What some classmates found bizarre was that the fake death announcements continued through the day. In the second hour, it was the school principal who came on to tell the student body that four other classmates had "died."
And then, during the school's official morning announcements that day - akin to a student-run newscast - two classmates delivered this:
"These are your morning announcements. Currently today it is the 26th. There have been a series of wrecks and multiple reckless driving things happening currently around Brodhead. We've currently lost a handful of fellow students, and we're going to show you some images of their lives now. We'd like you to give them a moment of silence."
For about a minute, photos of several Brodhead students flashed on the screen against a haunting piano and violin tune.
"Today make sure you take a moment and think about all your loved ones as those were pretty sad moments there," the student broadcasters said in their sign-off. "As well as drive safe ... have a good day."

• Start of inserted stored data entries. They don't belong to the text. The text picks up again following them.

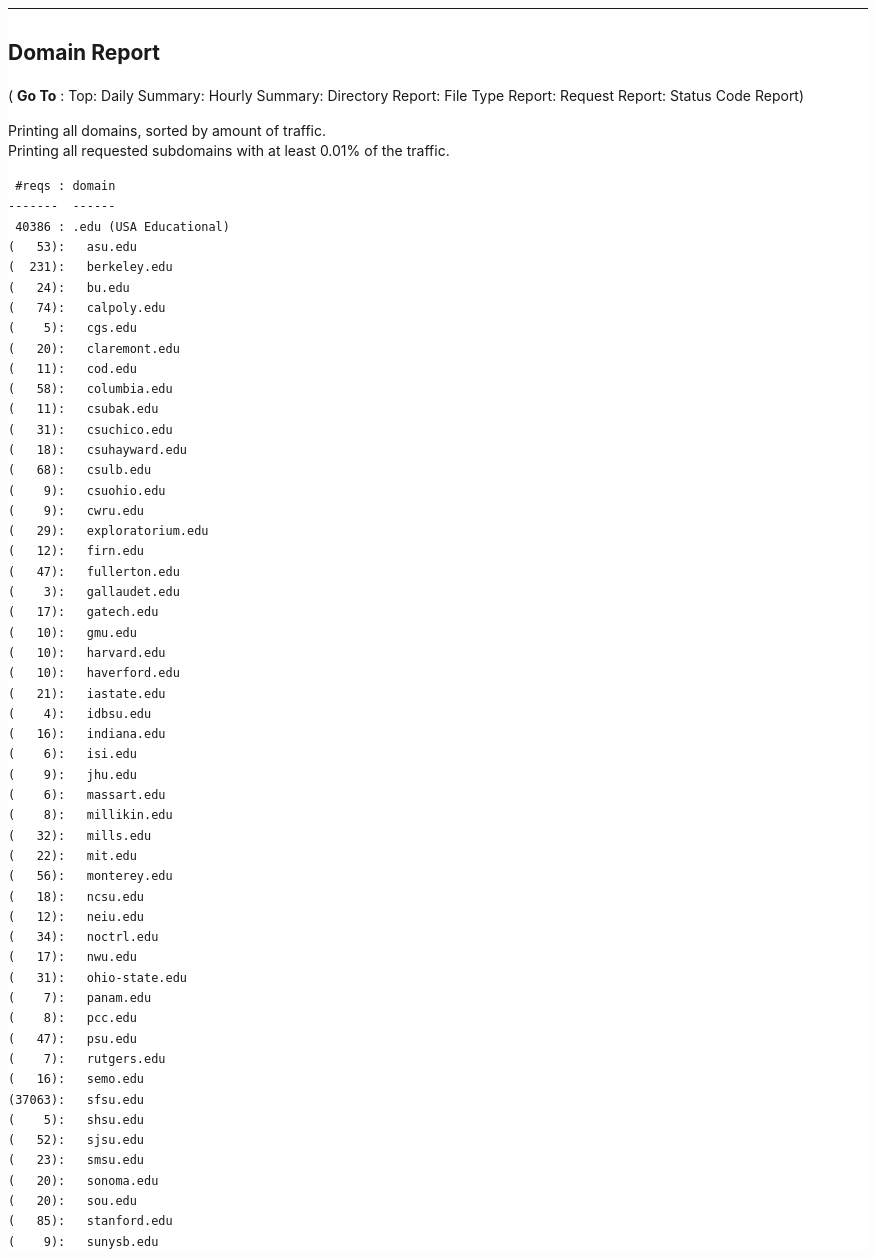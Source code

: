 
* * *

## Domain Report

( **Go To** : Top: Daily Summary: Hourly Summary: Directory Report: File Type
Report: Request Report: Status Code Report)

Printing all domains, sorted by amount of traffic.  
Printing all requested subdomains with at least 0.01% of the traffic.

    
    
     #reqs : domain
    -------  ------
     40386 : .edu (USA Educational)
    (   53):   asu.edu
    (  231):   berkeley.edu
    (   24):   bu.edu
    (   74):   calpoly.edu
    (    5):   cgs.edu
    (   20):   claremont.edu
    (   11):   cod.edu
    (   58):   columbia.edu
    (   11):   csubak.edu
    (   31):   csuchico.edu
    (   18):   csuhayward.edu
    (   68):   csulb.edu
    (    9):   csuohio.edu
    (    9):   cwru.edu
    (   29):   exploratorium.edu
    (   12):   firn.edu
    (   47):   fullerton.edu
    (    3):   gallaudet.edu
    (   17):   gatech.edu
    (   10):   gmu.edu
    (   10):   harvard.edu
    (   10):   haverford.edu
    (   21):   iastate.edu
    (    4):   idbsu.edu
    (   16):   indiana.edu
    (    6):   isi.edu
    (    9):   jhu.edu
    (    6):   massart.edu
    (    8):   millikin.edu
    (   32):   mills.edu
    (   22):   mit.edu
    (   56):   monterey.edu
    (   18):   ncsu.edu
    (   12):   neiu.edu
    (   34):   noctrl.edu
    (   17):   nwu.edu
    (   31):   ohio-state.edu
    (    7):   panam.edu
    (    8):   pcc.edu
    (   47):   psu.edu
    (    7):   rutgers.edu
    (   16):   semo.edu
    (37063):   sfsu.edu
    (    5):   shsu.edu
    (   52):   sjsu.edu
    (   23):   smsu.edu
    (   20):   sonoma.edu
    (   20):   sou.edu
    (   85):   stanford.edu
    (    9):   sunysb.edu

Finally, after a rundown of the day's cafeteria menu and a volleyball team fundraiser, two adults appeared on screen in the same video to give an "update" about four other students who had been "T-boned by a drunk driver."
Somberly, one recited the names of the students who had been "killed."
By then, most of the student body knew the announcements were not real, and the "dead" students were still at school, dressed in black.
"You just kind of became numb to it," Bolen said. "They just kept doing it. It just didn't really make sense."
At the end of the day, Bolen said, there was an assembly where the school's principal called out students who were upset.
"He yelled that 'if anyone has a problem about it, their parents can call me tomorrow,'" Bolen said. "He was very standoffish about it."
Reached by phone Monday, Brodhead High School Principal Jim Matthys cut short inquiries about the announcements.
"I don't have any comment for you, I'm sorry," Matthys said before hanging up.
Sarah Bolen said that attitude was part of the reason she has not tried to contact the school or district. Given the comments she has read since the incident was first reported, she fears that even more vitriol will be directed at those who disagreed with the drill - but she said she thought it was important to speak out.
"I want to note that there's better ways to go about teaching our children, and that's not through fear," she said. "It's not fear-based. It's with compassion, and having compassion is not weakness. It's actually the opposite."